If you are like a lot of new pool owners today, you may be considering installing your own pool fence. Hey, it all makes perfect sense these days because for one thing you “need” to have one, and for another labor costs money. Besides a “basic fence” is a relatively straight forward affair. However, do keep in mind that you do want your final results to look like nice professional work.
So then you can make things a whole lot easier on yourself from the start, by opting for a basic one-by-six redwood dog eared slat fence. All built on a basic two-by-four framework, attached to four-by-four posts. Nothing fancy on top. Just take a ride around your area, and you’ll find more than one because it’s a rather popular fence style. Some will be painted but most will be left natural.
So you need to start out by simplifying the picture in your head. That is that you should basically put any thoughts of the finished fence on the back burner, so to speak, and just think about the framework of the fence you’re about to build. Build a nice frame then you can build a nice fence on top of it. Now this type of fence frame starts out with 4 x 4 posts, and to be sure you don’t come up short, buy 10 footers. You can cut the excess off the tops.
One mistake to avoid that happens far more often than people like to admit to, is building a fence over the property line, and it’s easy to do. The problem that you face, is that there May or may not be boundary markers, and even then someone may have moved them at some point in time. So one thing that you can do, is take a trip down to county land records office to do some research, and if there any doubts you may want to hire a surveyor.

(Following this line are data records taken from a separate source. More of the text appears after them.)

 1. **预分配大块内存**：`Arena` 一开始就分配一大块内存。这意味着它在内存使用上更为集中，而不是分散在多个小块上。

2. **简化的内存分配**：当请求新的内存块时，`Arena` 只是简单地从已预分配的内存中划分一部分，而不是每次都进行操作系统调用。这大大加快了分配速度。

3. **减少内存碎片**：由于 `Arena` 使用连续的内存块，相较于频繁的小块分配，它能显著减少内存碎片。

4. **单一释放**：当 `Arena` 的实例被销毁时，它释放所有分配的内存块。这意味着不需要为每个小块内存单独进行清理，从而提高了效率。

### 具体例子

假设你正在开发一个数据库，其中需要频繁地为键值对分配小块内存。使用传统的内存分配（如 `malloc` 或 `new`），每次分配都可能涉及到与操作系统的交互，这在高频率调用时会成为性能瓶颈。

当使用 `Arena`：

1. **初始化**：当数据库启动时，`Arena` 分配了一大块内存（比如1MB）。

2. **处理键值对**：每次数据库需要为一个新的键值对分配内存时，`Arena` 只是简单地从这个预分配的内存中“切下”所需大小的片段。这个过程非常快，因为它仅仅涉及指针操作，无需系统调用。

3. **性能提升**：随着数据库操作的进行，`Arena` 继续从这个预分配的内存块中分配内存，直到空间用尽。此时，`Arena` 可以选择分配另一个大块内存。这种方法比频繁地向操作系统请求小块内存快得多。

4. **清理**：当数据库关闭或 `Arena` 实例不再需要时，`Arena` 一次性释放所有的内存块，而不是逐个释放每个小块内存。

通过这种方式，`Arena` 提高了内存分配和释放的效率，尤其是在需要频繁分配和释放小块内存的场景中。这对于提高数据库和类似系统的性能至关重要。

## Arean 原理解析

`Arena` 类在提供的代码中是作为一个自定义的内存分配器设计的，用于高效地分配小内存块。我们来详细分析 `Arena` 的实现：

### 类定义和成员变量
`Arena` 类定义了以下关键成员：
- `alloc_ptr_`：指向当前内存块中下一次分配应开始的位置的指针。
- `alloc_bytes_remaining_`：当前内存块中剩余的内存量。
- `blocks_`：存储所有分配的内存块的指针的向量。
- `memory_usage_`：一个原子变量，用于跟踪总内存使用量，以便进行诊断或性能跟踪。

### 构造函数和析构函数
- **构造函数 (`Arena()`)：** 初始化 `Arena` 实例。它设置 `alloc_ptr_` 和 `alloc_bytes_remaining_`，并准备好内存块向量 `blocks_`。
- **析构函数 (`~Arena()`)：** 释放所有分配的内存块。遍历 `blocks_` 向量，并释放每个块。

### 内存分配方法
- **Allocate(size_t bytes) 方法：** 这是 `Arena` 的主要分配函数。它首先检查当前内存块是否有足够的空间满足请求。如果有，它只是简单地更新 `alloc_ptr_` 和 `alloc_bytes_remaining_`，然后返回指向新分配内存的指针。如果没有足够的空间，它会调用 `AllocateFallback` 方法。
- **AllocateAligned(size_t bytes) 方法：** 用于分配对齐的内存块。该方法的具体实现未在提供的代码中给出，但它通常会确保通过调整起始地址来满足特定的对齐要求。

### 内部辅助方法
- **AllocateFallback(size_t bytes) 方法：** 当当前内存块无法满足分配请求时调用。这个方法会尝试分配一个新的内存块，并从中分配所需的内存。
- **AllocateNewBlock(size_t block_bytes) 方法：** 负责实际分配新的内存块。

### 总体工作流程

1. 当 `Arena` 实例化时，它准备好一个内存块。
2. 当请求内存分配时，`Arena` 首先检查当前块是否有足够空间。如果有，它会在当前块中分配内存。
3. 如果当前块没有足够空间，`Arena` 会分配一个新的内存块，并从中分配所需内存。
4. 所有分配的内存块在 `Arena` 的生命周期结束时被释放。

So now that you have your boundary lines identified and your fence lines mapped out, it’s time to drive a large stake into the ground at each identified fence corner. Then after that’s been done you need to run a string from stake to stake to delineate your actual fence. Where it’s going to go. Then after that has been completed, you need to use a felt tipped pen and a tape measure to mark out every 8 feet on your strings. That’s where the posts are to be set.
Simply pound a small stake into the ground below each mark on the stings. Those small stakes are your reference markers for digging “nice & roomy” 2 foot deep holes for your posts. After that task has been done, simply drop the posts into their holes with a generous amount of cement, plumb them up with a level, brace them off, and allow the cement to cure for about a day before you start in building your framework.